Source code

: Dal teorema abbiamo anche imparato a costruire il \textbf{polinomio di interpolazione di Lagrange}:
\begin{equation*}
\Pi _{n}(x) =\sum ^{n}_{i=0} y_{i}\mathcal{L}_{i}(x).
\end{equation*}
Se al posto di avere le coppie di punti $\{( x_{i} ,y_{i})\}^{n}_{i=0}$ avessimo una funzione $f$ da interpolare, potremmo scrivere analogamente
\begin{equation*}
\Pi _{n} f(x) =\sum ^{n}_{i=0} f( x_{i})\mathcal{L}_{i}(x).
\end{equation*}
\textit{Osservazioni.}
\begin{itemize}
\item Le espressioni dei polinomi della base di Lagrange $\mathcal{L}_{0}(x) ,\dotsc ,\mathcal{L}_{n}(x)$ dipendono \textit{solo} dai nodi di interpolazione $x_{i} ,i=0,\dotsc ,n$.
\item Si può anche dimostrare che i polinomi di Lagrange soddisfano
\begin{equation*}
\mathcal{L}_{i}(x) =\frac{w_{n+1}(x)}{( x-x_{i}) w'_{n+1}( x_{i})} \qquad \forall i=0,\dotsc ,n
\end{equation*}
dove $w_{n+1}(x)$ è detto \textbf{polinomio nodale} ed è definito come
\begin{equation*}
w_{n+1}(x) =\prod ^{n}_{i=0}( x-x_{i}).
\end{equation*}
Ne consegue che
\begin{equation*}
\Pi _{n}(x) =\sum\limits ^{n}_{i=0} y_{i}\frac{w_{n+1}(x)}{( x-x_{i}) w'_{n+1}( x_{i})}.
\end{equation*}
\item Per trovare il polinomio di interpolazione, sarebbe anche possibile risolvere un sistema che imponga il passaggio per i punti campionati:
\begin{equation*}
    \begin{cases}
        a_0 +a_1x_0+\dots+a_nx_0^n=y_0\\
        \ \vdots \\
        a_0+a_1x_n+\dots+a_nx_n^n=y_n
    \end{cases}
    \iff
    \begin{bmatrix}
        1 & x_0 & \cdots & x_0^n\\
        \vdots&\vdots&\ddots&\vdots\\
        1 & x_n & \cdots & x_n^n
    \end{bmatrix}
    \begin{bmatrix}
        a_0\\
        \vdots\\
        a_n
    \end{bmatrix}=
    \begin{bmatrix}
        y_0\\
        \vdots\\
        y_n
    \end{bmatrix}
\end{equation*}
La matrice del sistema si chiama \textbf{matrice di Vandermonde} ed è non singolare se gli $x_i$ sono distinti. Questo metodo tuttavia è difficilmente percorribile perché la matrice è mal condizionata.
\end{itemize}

· · · ·

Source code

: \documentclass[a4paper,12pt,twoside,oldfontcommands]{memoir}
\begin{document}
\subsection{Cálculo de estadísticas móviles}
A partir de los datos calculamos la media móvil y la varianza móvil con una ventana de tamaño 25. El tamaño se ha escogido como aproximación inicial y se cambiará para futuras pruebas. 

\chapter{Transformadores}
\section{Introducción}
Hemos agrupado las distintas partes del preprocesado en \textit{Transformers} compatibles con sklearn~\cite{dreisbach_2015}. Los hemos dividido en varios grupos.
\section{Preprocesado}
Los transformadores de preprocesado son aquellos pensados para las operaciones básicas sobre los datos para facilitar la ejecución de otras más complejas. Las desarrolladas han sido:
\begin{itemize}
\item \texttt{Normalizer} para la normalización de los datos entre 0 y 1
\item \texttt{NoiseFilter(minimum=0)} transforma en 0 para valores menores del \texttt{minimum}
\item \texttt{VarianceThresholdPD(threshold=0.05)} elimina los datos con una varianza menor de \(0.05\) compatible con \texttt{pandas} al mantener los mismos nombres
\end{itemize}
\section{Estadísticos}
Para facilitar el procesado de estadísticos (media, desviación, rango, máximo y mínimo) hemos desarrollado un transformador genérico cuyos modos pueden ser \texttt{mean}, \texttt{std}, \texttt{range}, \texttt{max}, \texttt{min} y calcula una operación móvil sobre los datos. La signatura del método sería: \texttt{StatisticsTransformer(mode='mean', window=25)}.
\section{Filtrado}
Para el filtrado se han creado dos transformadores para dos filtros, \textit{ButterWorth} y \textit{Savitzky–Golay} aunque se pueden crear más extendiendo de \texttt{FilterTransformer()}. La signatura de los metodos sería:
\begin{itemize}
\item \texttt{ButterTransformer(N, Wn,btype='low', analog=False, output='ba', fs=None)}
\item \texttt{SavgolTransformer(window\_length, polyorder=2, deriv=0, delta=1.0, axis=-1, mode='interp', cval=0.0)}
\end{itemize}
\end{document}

· · · ·

### [Required action]
I would like you to report every line in the listing above that contains "sistema".

### [Problem solution]
\item Per trovare il polinomio di interpolazione, sarebbe anche possibile risolvere un sistema che imponga il passaggio per i punti campionati:
La matrice del sistema si chiama \textbf{matrice di Vandermonde} ed è non singolare se gli $x_i$ sono distinti. Questo metodo tuttavia è difficilmente percorribile perché la matrice è mal condizionata.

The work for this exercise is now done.